**PROBLEM STATEMENT**.
Output only the entries, exactly as given, without the pictures.

(Extracted records)

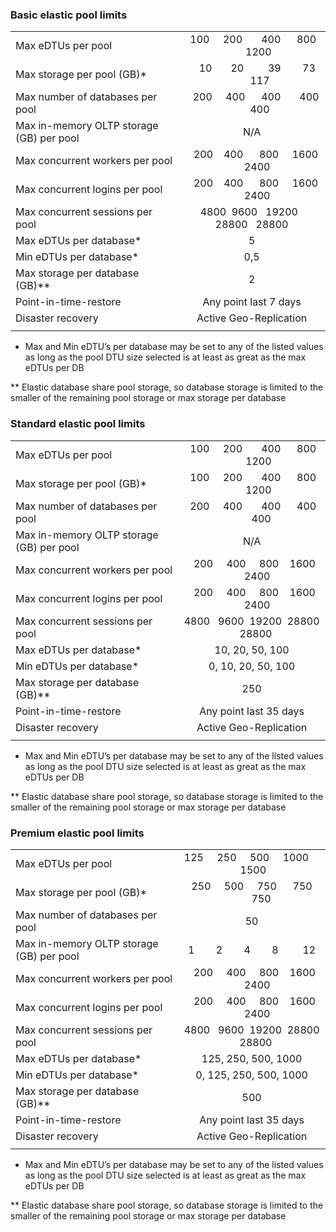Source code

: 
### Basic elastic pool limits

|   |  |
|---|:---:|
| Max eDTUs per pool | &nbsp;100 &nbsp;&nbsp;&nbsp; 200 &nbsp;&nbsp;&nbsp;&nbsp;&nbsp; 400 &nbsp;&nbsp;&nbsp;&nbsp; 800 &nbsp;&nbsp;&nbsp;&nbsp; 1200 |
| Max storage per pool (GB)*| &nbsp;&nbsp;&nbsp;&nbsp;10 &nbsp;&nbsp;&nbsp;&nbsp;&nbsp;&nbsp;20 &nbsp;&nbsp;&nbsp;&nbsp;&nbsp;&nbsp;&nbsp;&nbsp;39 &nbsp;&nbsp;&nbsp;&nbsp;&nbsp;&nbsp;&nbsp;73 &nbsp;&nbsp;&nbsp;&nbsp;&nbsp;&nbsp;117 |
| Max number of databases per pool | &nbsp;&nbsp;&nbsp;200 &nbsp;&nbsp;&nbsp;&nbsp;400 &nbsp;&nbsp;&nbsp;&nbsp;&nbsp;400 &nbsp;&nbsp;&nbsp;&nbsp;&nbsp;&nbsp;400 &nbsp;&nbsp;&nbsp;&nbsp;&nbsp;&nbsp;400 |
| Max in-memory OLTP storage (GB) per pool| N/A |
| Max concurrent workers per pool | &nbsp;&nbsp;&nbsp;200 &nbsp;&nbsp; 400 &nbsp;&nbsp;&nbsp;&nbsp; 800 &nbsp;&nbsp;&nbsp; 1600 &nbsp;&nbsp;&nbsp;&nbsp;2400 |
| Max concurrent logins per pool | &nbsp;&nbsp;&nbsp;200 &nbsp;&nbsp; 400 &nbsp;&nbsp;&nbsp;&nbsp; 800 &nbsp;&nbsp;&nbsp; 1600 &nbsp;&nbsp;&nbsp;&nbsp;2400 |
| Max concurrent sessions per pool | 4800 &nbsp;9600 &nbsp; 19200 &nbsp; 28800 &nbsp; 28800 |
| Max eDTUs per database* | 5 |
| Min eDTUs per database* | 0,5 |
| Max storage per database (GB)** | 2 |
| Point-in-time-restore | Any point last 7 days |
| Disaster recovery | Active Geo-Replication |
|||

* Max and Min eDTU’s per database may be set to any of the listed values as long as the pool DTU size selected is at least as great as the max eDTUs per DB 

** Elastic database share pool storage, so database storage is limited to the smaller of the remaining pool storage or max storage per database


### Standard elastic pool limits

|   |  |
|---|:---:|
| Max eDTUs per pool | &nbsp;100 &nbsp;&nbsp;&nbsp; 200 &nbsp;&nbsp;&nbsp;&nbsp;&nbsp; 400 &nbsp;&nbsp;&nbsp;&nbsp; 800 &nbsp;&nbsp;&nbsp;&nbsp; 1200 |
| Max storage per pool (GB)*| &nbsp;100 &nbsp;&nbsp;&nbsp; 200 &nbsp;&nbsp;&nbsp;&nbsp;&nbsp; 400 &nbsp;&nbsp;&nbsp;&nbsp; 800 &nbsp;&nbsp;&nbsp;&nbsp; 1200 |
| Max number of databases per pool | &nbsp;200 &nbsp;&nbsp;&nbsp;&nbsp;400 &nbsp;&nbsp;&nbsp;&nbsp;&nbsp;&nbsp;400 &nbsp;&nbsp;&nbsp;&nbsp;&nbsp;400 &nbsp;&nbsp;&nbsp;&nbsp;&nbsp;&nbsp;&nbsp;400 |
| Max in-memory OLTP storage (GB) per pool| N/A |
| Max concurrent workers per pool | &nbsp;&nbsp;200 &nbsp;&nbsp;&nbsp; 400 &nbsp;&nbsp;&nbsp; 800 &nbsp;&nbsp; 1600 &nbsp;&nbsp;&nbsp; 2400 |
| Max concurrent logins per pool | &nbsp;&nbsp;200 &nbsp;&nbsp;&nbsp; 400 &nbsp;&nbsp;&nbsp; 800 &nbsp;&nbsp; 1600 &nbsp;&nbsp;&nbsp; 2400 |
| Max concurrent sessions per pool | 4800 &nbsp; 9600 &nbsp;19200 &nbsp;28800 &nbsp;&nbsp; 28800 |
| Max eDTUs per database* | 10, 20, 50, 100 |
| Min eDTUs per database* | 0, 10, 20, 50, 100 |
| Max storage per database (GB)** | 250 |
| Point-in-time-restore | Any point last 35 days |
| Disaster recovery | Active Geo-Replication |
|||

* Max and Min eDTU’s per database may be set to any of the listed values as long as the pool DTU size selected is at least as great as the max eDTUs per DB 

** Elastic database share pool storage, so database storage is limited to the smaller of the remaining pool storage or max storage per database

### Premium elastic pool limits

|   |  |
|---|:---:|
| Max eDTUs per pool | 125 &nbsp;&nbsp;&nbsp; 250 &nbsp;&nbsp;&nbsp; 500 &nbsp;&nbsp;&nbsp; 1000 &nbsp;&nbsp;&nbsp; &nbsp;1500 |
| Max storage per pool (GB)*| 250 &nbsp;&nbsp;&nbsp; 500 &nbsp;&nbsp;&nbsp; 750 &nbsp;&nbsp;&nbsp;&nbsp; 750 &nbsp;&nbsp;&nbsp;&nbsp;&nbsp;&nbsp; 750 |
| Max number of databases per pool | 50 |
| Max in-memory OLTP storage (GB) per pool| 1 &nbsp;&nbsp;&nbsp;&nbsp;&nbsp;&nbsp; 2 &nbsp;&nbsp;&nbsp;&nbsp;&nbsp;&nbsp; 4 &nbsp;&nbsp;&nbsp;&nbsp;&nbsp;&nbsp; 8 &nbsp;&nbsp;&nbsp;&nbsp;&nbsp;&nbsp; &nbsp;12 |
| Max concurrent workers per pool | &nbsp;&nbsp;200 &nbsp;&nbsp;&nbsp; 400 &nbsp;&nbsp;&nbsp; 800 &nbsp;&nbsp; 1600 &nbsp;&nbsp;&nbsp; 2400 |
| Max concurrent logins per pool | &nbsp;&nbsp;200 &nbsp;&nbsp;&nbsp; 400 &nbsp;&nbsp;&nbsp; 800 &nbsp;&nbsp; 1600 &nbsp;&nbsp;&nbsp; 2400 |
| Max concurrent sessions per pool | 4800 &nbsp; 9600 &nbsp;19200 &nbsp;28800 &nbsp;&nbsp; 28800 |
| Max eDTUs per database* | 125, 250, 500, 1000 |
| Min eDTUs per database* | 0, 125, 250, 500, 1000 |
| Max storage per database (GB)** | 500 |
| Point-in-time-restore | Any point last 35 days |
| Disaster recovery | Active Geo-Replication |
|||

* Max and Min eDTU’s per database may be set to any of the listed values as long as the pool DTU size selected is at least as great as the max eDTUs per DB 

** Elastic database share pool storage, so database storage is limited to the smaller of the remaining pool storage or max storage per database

**OUTPUT OF THE EXERCISE**.
Source code

: 
### Basic elastic pool limits

|   |  |
|---|:---:|
| Max eDTUs per pool | &nbsp;100 &nbsp;&nbsp;&nbsp; 200 &nbsp;&nbsp;&nbsp;&nbsp;&nbsp; 400 &nbsp;&nbsp;&nbsp;&nbsp; 800 &nbsp;&nbsp;&nbsp;&nbsp; 1200 |
| Max storage per pool (GB)*| &nbsp;&nbsp;&nbsp;&nbsp;10 &nbsp;&nbsp;&nbsp;&nbsp;&nbsp;&nbsp;20 &nbsp;&nbsp;&nbsp;&nbsp;&nbsp;&nbsp;&nbsp;&nbsp;39 &nbsp;&nbsp;&nbsp;&nbsp;&nbsp;&nbsp;&nbsp;73 &nbsp;&nbsp;&nbsp;&nbsp;&nbsp;&nbsp;117 |
| Max number of databases per pool | &nbsp;&nbsp;&nbsp;200 &nbsp;&nbsp;&nbsp;&nbsp;400 &nbsp;&nbsp;&nbsp;&nbsp;&nbsp;400 &nbsp;&nbsp;&nbsp;&nbsp;&nbsp;&nbsp;400 &nbsp;&nbsp;&nbsp;&nbsp;&nbsp;&nbsp;400 |
| Max in-memory OLTP storage (GB) per pool| N/A |
| Max concurrent workers per pool | &nbsp;&nbsp;&nbsp;200 &nbsp;&nbsp; 400 &nbsp;&nbsp;&nbsp;&nbsp; 800 &nbsp;&nbsp;&nbsp; 1600 &nbsp;&nbsp;&nbsp;&nbsp;2400 |
| Max concurrent logins per pool | &nbsp;&nbsp;&nbsp;200 &nbsp;&nbsp; 400 &nbsp;&nbsp;&nbsp;&nbsp; 800 &nbsp;&nbsp;&nbsp; 1600 &nbsp;&nbsp;&nbsp;&nbsp;2400 |
| Max concurrent sessions per pool | 4800 &nbsp;9600 &nbsp; 19200 &nbsp; 28800 &nbsp; 28800 |
| Max eDTUs per database* | 5 |
| Min eDTUs per database* | 0,5 |
| Max storage per database (GB)** | 2 |
| Point-in-time-restore | Any point last 7 days |
| Disaster recovery | Active Geo-Replication |
|||

* Max and Min eDTU’s per database may be set to any of the listed values as long as the pool DTU size selected is at least as great as the max eDTUs per DB 

** Elastic database share pool storage, so database storage is limited to the smaller of the remaining pool storage or max storage per database


### Standard elastic pool limits

|   |  |
|---|:---:|
| Max eDTUs per pool | &nbsp;100 &nbsp;&nbsp;&nbsp; 200 &nbsp;&nbsp;&nbsp;&nbsp;&nbsp; 400 &nbsp;&nbsp;&nbsp;&nbsp; 800 &nbsp;&nbsp;&nbsp;&nbsp; 1200 |
| Max storage per pool (GB)*| &nbsp;100 &nbsp;&nbsp;&nbsp; 200 &nbsp;&nbsp;&nbsp;&nbsp;&nbsp; 400 &nbsp;&nbsp;&nbsp;&nbsp; 800 &nbsp;&nbsp;&nbsp;&nbsp; 1200 |
| Max number of databases per pool | &nbsp;200 &nbsp;&nbsp;&nbsp;&nbsp;400 &nbsp;&nbsp;&nbsp;&nbsp;&nbsp;&nbsp;400 &nbsp;&nbsp;&nbsp;&nbsp;&nbsp;400 &nbsp;&nbsp;&nbsp;&nbsp;&nbsp;&nbsp;&nbsp;400 |
| Max in-memory OLTP storage (GB) per pool| N/A |
| Max concurrent workers per pool | &nbsp;&nbsp;200 &nbsp;&nbsp;&nbsp; 400 &nbsp;&nbsp;&nbsp; 800 &nbsp;&nbsp; 1600 &nbsp;&nbsp;&nbsp; 2400 |
| Max concurrent logins per pool | &nbsp;&nbsp;200 &nbsp;&nbsp;&nbsp; 400 &nbsp;&nbsp;&nbsp; 800 &nbsp;&nbsp; 1600 &nbsp;&nbsp;&nbsp; 2400 |
| Max concurrent sessions per pool | 4800 &nbsp; 9600 &nbsp;19200 &nbsp;28800 &nbsp;&nbsp; 28800 |
| Max eDTUs per database* | 10, 20, 50, 100 |
| Min eDTUs per database* | 0, 10, 20, 50, 100 |
| Max storage per database (GB)** | 250 |
| Point-in-time-restore | Any point last 35 days |
| Disaster recovery | Active Geo-Replication |
|||

* Max and Min eDTU’s per database may be set to any of the listed values as long as the pool DTU size selected is at least as great as the max eDTUs per DB 

** Elastic database share pool storage, so database storage is limited to the smaller of the remaining pool storage or max storage per database

### Premium elastic pool limits

|   |  |
|---|:---:|
| Max eDTUs per pool | 125 &nbsp;&nbsp;&nbsp; 250 &nbsp;&nbsp;&nbsp; 500 &nbsp;&nbsp;&nbsp; 1000 &nbsp;&nbsp;&nbsp; &nbsp;1500 |
| Max storage per pool (GB)*| 250 &nbsp;&nbsp;&nbsp; 500 &nbsp;&nbsp;&nbsp; 750 &nbsp;&nbsp;&nbsp;&nbsp; 750 &nbsp;&nbsp;&nbsp;&nbsp;&nbsp;&nbsp; 750 |
| Max number of databases per pool | 50 |
| Max in-memory OLTP storage (GB) per pool| 1 &nbsp;&nbsp;&nbsp;&nbsp;&nbsp;&nbsp; 2 &nbsp;&nbsp;&nbsp;&nbsp;&nbsp;&nbsp; 4 &nbsp;&nbsp;&nbsp;&nbsp;&nbsp;&nbsp; 8 &nbsp;&nbsp;&nbsp;&nbsp;&nbsp;&nbsp; &nbsp;12 |
| Max concurrent workers per pool | &nbsp;&nbsp;200 &nbsp;&nbsp;&nbsp; 400 &nbsp;&nbsp;&nbsp; 800 &nbsp;&nbsp; 1600 &nbsp;&nbsp;&nbsp; 2400 |
| Max concurrent logins per pool | &nbsp;&nbsp;200 &nbsp;&nbsp;&nbsp; 400 &nbsp;&nbsp;&nbsp; 800 &nbsp;&nbsp; 1600 &nbsp;&nbsp;&nbsp; 2400 |
| Max concurrent sessions per pool | 4800 &nbsp; 9600 &nbsp;19200 &nbsp;28800 &nbsp;&nbsp; 28800 |
| Max eDTUs per database* | 125, 250, 500, 1000 |
| Min eDTUs per database* | 0, 125, 250, 500, 1000 |
| Max storage per database (GB)** | 500 |
| Point-in-time-restore | Any point last 35 days |
| Disaster recovery | Active Geo-Replication |
|||

* Max and Min eDTU’s per database may be set to any of the listed values as long as the pool DTU size selected is at least as great as the max eDTUs per DB 

** Elastic database share pool storage, so database storage is limited to the smaller of the remaining pool storage or max storage per database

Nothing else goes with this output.